I know I said I’d say nothing about the election in the States other than my post a few months ago. But over at blackgirldangerous she’s killing me softly all over again. Were I American I don’t know if I would have voted or who I would have voted for; what I do know however is that if I did vote for Obama I’m pretty sure I would not be celebrating. And celebration is what I see a lot of. Our memories are far too short… this has been a complicated presidency, and seeing someone who looks like it us should not make us cease to question the very ludicrousness of the process, or even the position. In the Caribbean, many of us small islanders especially have had the benefit leaders that look like most of population… a face, familiarity is not enough, so let us be cautious as we change our facebook profile pictures, hoop and holler. When we celebrate what we perceive to be lesser evils we tend to forget the evil part…
So carnival in Trinidad is coming up* and I’m filled with joy** and sorrow***. DJ Rawkus brought me great joy this week with his 2013 Soca I Heart T&T selection. It’s positively frightening that there’s so much soca so early in the season but it’s certainly warming my heart in the mornings. Tillahwillah breaks down the importance of win’ing as an act that links diasporic African Caribbean people to the continent. It’s a pretty compelling argument/ realisation. She goes further to say that the instruction-oriented soca is actually a way of controlling women’s bodies. I *fully* get this point, I must say however that feting/ parting/ dancing in carnival is one time when I don’t mind the instructions… it’s the one time I embrace and enact large pieces of heteronormativity just because when I fete, the last thing I want to do is think.
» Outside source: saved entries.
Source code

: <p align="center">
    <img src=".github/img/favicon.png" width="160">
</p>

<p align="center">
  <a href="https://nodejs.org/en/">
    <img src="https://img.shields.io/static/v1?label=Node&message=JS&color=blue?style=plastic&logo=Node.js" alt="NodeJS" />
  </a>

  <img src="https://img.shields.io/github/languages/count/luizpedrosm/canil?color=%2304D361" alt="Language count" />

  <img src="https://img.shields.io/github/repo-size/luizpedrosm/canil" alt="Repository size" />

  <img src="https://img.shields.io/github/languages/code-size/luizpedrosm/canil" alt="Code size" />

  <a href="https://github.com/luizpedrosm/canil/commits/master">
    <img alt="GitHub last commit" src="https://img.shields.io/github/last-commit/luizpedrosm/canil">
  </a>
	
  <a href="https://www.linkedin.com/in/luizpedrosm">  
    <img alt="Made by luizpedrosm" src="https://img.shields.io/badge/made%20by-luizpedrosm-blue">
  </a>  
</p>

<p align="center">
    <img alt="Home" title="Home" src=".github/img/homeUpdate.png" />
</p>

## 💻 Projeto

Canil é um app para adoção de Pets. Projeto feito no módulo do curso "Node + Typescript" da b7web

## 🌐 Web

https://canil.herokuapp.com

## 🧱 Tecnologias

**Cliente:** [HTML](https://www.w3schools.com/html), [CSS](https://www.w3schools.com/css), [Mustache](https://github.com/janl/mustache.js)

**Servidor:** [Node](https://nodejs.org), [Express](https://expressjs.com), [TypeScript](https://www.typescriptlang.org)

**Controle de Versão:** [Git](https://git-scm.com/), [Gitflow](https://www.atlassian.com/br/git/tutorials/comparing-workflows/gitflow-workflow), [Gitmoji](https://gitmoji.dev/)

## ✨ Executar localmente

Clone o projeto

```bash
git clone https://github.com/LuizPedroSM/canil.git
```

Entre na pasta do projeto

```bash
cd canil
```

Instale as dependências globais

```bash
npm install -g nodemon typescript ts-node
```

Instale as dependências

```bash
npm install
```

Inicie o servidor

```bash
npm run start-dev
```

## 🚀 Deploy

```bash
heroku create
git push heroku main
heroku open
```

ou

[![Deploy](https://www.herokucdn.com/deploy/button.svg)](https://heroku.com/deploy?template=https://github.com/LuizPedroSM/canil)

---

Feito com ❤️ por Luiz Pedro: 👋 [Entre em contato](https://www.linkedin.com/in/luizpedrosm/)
By now you know me and talk about books. I went to a reading by Nalo Hopkinson which
was followed by her being interviewed by two young writers who also shared their work. Nalo is incredibly personable. If you ever have the chance to see her, get on that. She read from her young adult novel Chaos and spoke about power and privilege in the literary world and the importance of writing what we know to be true even if it conflicts with the mainstream messages we get. She raised the point that when we write our characters that are other- queer, people of colour, with disabilities etc. we are writing real people’s lives. We’re not playing it up for playing it up’s sake, real people live life as other. I think Junot Diaz’s quote sums it up nicely. The presence of other is not a threat, it is difficult for many of us to accept this but other is not a threat, we are often a threat to other.